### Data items
╔══
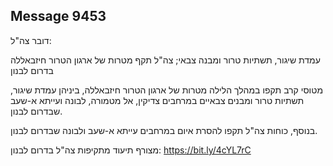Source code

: ## Message 9453

דובר צה"ל: 

עמדת שיגור, תשתיות טרור ומבנה צבאי; צה"ל תקף מטרות של ארגון הטרור חיזבאללה בדרום לבנון

מטוסי קרב תקפו במהלך הלילה מטרות של ארגון הטרור חיזבאללה, ביניהן עמדת שיגור, תשתיות טרור ומבנים צבאיים במרחבים צדיקין, אל מטמורה, לבונה ועייתא א-שעב שבדרום לבנון. 

בנוסף, כוחות צה"ל תקפו להסרת איום במרחבים עייתא א-שעב ולבונה שבדרום לבנון. 

מצורף תיעוד מתקיפות צה"ל בדרום לבנון: https://bit.ly/4cYL7rC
╚══
### What is being asked
With the pictures left aside, set down each entry above exactly as it stands.

### Written answer
Source code

: ## Message 9453

דובר צה"ל: 

עמדת שיגור, תשתיות טרור ומבנה צבאי; צה"ל תקף מטרות של ארגון הטרור חיזבאללה בדרום לבנון

מטוסי קרב תקפו במהלך הלילה מטרות של ארגון הטרור חיזבאללה, ביניהן עמדת שיגור, תשתיות טרור ומבנים צבאיים במרחבים צדיקין, אל מטמורה, לבונה ועייתא א-שעב שבדרום לבנון. 

בנוסף, כוחות צה"ל תקפו להסרת איום במרחבים עייתא א-שעב ולבונה שבדרום לבנון. 

מצורף תיעוד מתקיפות צה"ל בדרום לבנון: https://bit.ly/4cYL7rC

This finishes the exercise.